Подойдя к нему, он восхищенно похлопал его по мускулистым плечам:
- В артиллерию, тебя надо, один за весь расчет пушку таскать
сможешь.
    Голые призывники одобрительно засмеялись.               

- Вот это фактура! – седенький старичок в белом халате приветливо смотрел на вошедшего призывника.
- Круминьш! . Ян…Яныч? – посмотрел он в бумаги, - Мда,
приятно смотреть на такой, простите, образец античной скульптуры. Ну, давайте посмотрим, послушаем для порядка и для
очистки совести.               

   Доктор привлек его поближе и приложил к груди фонендоскоп. Поводив его туда-сюда, он отстранился и, подняв брови,
недоуменно посмотрел на него, потом нахмурился и еще раз
приложился к его груди, встал и, обойдя его, пощекотал спину
прохладным кружочком. Сев на стул, он потеряно потер рукой
лицо.
- Где же вы, батенька, успели так сердце надорвать? Плохо у
вас с сердцем, очень плохо. Лечиться вам надо и срочно. Делая пометки в бумагах, он сокрушенно качал головой:
- Это же надо. В таком теле и такое сердце, - глядя в спину
уходящему, он не переставал качать головой. Настроение у него
резко ухудшилось.               

- Я не буду служить в их армии, - сказал он дома вопросительно глядящей на него матери.
Глаза ее радостно раскрылись, потом она отошла и захлопотала у печи. Он с тревогой смотрел на нее. Мать похудела и
таяла на глазах. Странно, но эта худоба делала ее еще красивее,
утонченнее. Он гордился ей, какая она красивая и стройная, не
то, что эти местные бабы.
- Мама, - робко подошел он к ней, - может, тебе к врачу сходить?
Она ласково посмотрела на него:
- У меня ничего не болит. Просто устаю я очень почему- то.
- Ну, тогда отдыхай почаще. Я уже работаю, и тебе не надо
ходить в магазин.
- Там нетрудная работа, сынок, и отдыхать я буду чаще.
- Ну, ладно. Можно я пойду к Эльзе?
- Иди, - ласково улыбнулась мать.               

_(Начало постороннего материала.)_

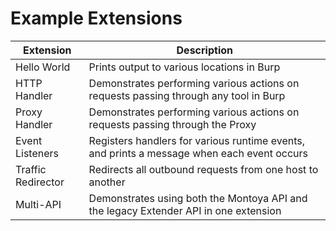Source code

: Example Extensions
============================

| Extension          | Description                                                                                |
|--------------------|--------------------------------------------------------------------------------------------|
| Hello World        | Prints output to various locations in Burp                                                 |
| HTTP Handler       | Demonstrates performing various actions on requests passing through any tool in Burp       |
| Proxy Handler      | Demonstrates performing various actions on requests passing through the Proxy              |
| Event Listeners    | Registers handlers for various runtime events, and prints a message when each event occurs |
| Traffic Redirector | Redirects all outbound requests from one host to another                                   |
| Multi-API          | Demonstrates using both the Montoya API and the legacy Extender API in one extension       |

   Работал он уже почти год. Работа вальщиком леса нравилась
ему, он быстро овладел бензопилой «Дружба». В его сильных
руках она играла и пела. Нетрудно было научиться валить лес в
одном направлении, в «елочку». Его «елочка» вскоре оказалась
аккуратнее и стройнее, чем у других вальщиков. Но самое главное, что он был один на один с собой.
   Свобода и одиночество
– вот то, что было нужно ему для полного душевного равновесия. Здесь можно было замереть и переждать приступы сердечной боли, которые становились все чаще.      

  К врачу он так и не
пошел, как советовал ему сухонький старичок. После приступов приходил в себя он все дольше и дольше. Сил не было, тело
становилось ватным. Уже все чаще трактористу приходилось
простаивать, пока он навалит лес и отойдет подальше, чтобы
ненароком не попасть под падающие стволы.

   Дома тоже было плохо. Мать слабела с каждым днем и однажды, придя с работы, он не застал ее дома. Участливая соседка сказала, что мать
упала во дворе, и ее отнесли в больницу.
Он пошел к ней как был, в рабочей одежде. Мать лежала на
кровати бледная и тихая. Увидев его, она виновато улыбнулась.

   Он гладил ее по руке, говорил тихие, успокаивающие слова о
том, что скоро закончится срок их высылки, и они смогут вернуться в родную Латвию, а там, на родной земле, в их родном
хуторе, она быстро выздоровеет. Мать согласно прикрывала
глаза, счастливо улыбалась и незаметно заснула.

  Приземистый, рыжеватый врач с плутоватыми глазами,
пригласил его в свой кабинет:
- Я еще не знаю результатов анализов, их только недавно отправили в город, но я подозреваю, что у нее опухоль…злокачественная, - и видя, что его слова не произвели надлежащего
впечатления, добавил – это рак, и очень запущенный.
Он вздрогнул и пристально взглянул на врача, тот удручающе скривил губы.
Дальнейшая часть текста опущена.